My concern is that we’ve become far too concerned with how we “do church,” and we don’t realize that we are simply whitewashing tombs while millions of souls – possibly even our own – lay in shambles (Matt. 23:27).

It seems as though much of the discussion in churches today centers around marketing a weekly show intended to satisfy a niche audience.  And I just wonder if we’ve forgotten where the Holy Spirit dwells and, in the process, been focusing on getting the wrong house in order (I Cor. 3:16-17).

I went to college in Chapel Hill, North Carolina.  My freshman year was the last year that the Chapel Hill Bible Church met in its long-time worship center within walking distance of campus.  They moved to a new location after that year, but one thing stands out about that first place of worship.  The sign out front read, “The Meeting Place of the Chapel Hill Bible Church.”  Some friends reminded me of this awhile ago, and the article I read last week brought it to mind again. 

I bring this up because I think it is the central issue.  Most churches would have had a sign reading, “Chapel Hill Bible Church.”  And that’s completely fine.  (My point here is not that churches everywhere change their signs.)  But I think that their sign demonstrated that they saw themselves as the Church.  And the building where they met was just that – a meeting place. 

Anything and everything that takes place within the walls of a church is meant to empower us to live out our identity when we leave the building.

It is not our calling to design programs and facilities simply to draw more people inside a building. 

It is our calling to draw them into a body.

To take their God-ordained role in a community of believers meant to be the hands, feet, ears, and eyes of Jesus in this world.

Oh, that we would stop doing church. 

That we would stop playing church.

Oh, that we would be the Church – a body of whom Jesus Christ is the Head.
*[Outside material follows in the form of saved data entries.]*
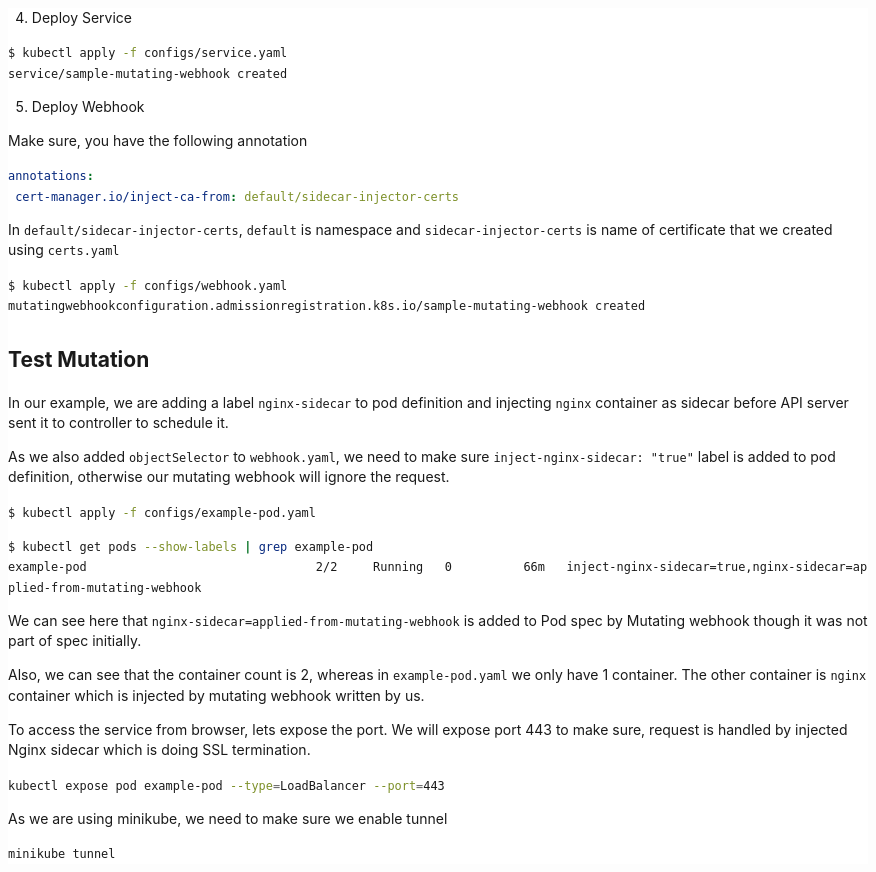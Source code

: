 4. Deploy Service  
  
```bash  
$ kubectl apply -f configs/service.yaml
service/sample-mutating-webhook created  
```  

5. Deploy Webhook

Make sure, you have the following annotation

```yaml  
annotations:  
 cert-manager.io/inject-ca-from: default/sidecar-injector-certs  
```  

In `default/sidecar-injector-certs`, `default` is namespace and `sidecar-injector-certs` is name of certificate that we created using `certs.yaml`

```bash  
$ kubectl apply -f configs/webhook.yaml
mutatingwebhookconfiguration.admissionregistration.k8s.io/sample-mutating-webhook created
```  
  
## Test Mutation  
  
In our example, we are adding a label `nginx-sidecar` to pod definition and injecting `nginx` container as sidecar before API server sent it to controller to schedule it.  
  
As we also added `objectSelector` to `webhook.yaml`, we need to make sure `inject-nginx-sidecar: "true"` label is added to pod definition, otherwise our mutating webhook will ignore the request.  
  
```bash  
$ kubectl apply -f configs/example-pod.yaml
```  
  
```bash  
$ kubectl get pods --show-labels | grep example-pod
example-pod                                2/2     Running   0          66m   inject-nginx-sidecar=true,nginx-sidecar=applied-from-mutating-webhook
```  
  
We can see here that `nginx-sidecar=applied-from-mutating-webhook` is added to Pod spec by Mutating webhook though it was not part of spec initially.

Also, we can see that the container count is 2, whereas in `example-pod.yaml` we only have 1 container. The other container is `nginx` container which is injected by mutating webhook written by us.

 
To access the service from browser, lets expose the port. We will expose port 443 to make sure, request is handled by injected Nginx sidecar which is doing SSL termination.

```bash
kubectl expose pod example-pod --type=LoadBalancer --port=443
```

As we are using minikube, we need to make sure we enable tunnel

```bash
minikube tunnel
```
Consequently, you are no longer foreigners and aliens, but fellow citizens with God’s people and members of God’s household, built on the foundation of the apostles and prophets, with Christ Jesus himself as the chief cornerstone.  In him the whole building is joined together and rises to become a holy temple in the Lord.  And in him you too are being built together to become a dwelling in which God lives by his Spirit.  (Ephesians 2:19-22)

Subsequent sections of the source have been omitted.